The state constitution requires that oil and gas revenues be used for capital expenditures, such as building classrooms, hospitals and labs, rather than day-to-day operations. The wealth has fueled a building boom, with $50 million recently allocated for a new cancer and surgery center at the University of Texas Rio Grande Valley, $60 million to fund a “smart hospital” with a virtual reality lab at the University of Texas at Arlington, and $54 million to support a new home for the Mays School of Business at the flagship campus of Texas A&M University.
New above-ground program revenue can be used for categories such as “academic excellence” and to support special initiatives. While still small compared with fossil fuel revenue, non-oil and gas revenue has totaled $1.2 billion over the past 15 years and has been rising sharply. Last November, the University of Texas system announced it would use its endowment, non-fossil fuel funds and other sources to waive tuition for all undergraduates on its nine campuses whose families earn $100,000 or less.

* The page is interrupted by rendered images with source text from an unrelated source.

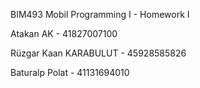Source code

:BIM493 Mobil Programming I - Homework I

Atakan AK - 41827007100

Rüzgar Kaan KARABULUT - 45928585826

Baturalp Polat - 41131694010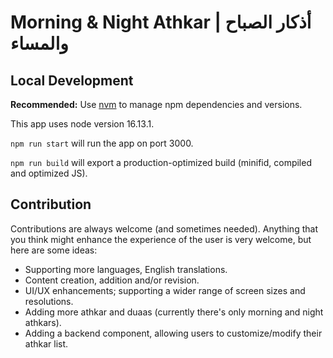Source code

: # Morning & Night Athkar | أذكار الصباح والمساء

## Local Development
**Recommended:** Use [nvm](https://github.com/nvm-sh/nvm) to manage npm dependencies and versions.

This app uses node version 16.13.1.

`npm run start` will run the app on port 3000. 

`npm run build` will export a production-optimized build (minifid, compiled and optimized JS).

## Contribution
Contributions are always welcome (and sometimes needed). Anything that you think might enhance the experience of the user is very welcome, but here are some ideas:
* Supporting more languages, English translations.
* Content creation, addition and/or revision.
* UI/UX enhancements; supporting a wider range of screen sizes and resolutions.
* Adding more athkar and duaas (currently there's only morning and night athkars).
* Adding a backend component, allowing users to customize/modify their athkar list.
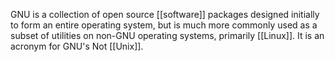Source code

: GNU is a collection of open source [[software]] packages designed initially to form an entire operating system, but is much more commonly used as a subset of utilities on non-GNU operating systems, primarily [[Linux]]. It is an acronym for GNU's Not [[Unix]].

That kind of money is especially valuable to colleges today because it allows flexibility in a climate that’s unfavorable to higher education. The Trump administration has been going after elite colleges, cutting off federal funding for areas it doesn’t like, including anything seen as related to diversity, equity and inclusion. A Republican bill is seeking to tax the investment income of the largest private college endowments as much as 21%. As a public school system, the University of Texas isn’t in the crosshairs, and in any case its per capita endowment — the government’s measure of wealth — is too low, at about $230,000, compared with more than $2 million at Harvard.
Given its growing population and higher education enrollment, Texas remains hungry for more resources. Working with companies such as NextEra Energy, a renewable energy provider based in Juno Beach, Florida, the university has signed five wind and five solar leases. It also has four agreements for cryptocurrency mining and 14 for battery storage systems that are either in operation or under construction. Of the record $127 million in non-petroleum revenue last fiscal year, only $7 million came from renewable energy.

A cryptocurrency data center in Piot, Texas, located on land leased from the University of Texas system.
The biggest benefit may be leasing land for massive data centers, which have sparked controversy for their huge energy consumption. Tech companies have pledged to spend hundreds of billions of dollars to build them to meet the computing needs of artificial intelligence. “Texas is getting everyone’s attention,” said Brant Bernet, a senior vice president at CBRE Group who helps companies find land for data centers.
Murphy is striking these deals carefully because he doesn’t want to tie up too much land and forgo more lucrative opportunities. “We need to maximize returns, but we can’t rush it,” he said. “We understand the future, and we understand its potential.”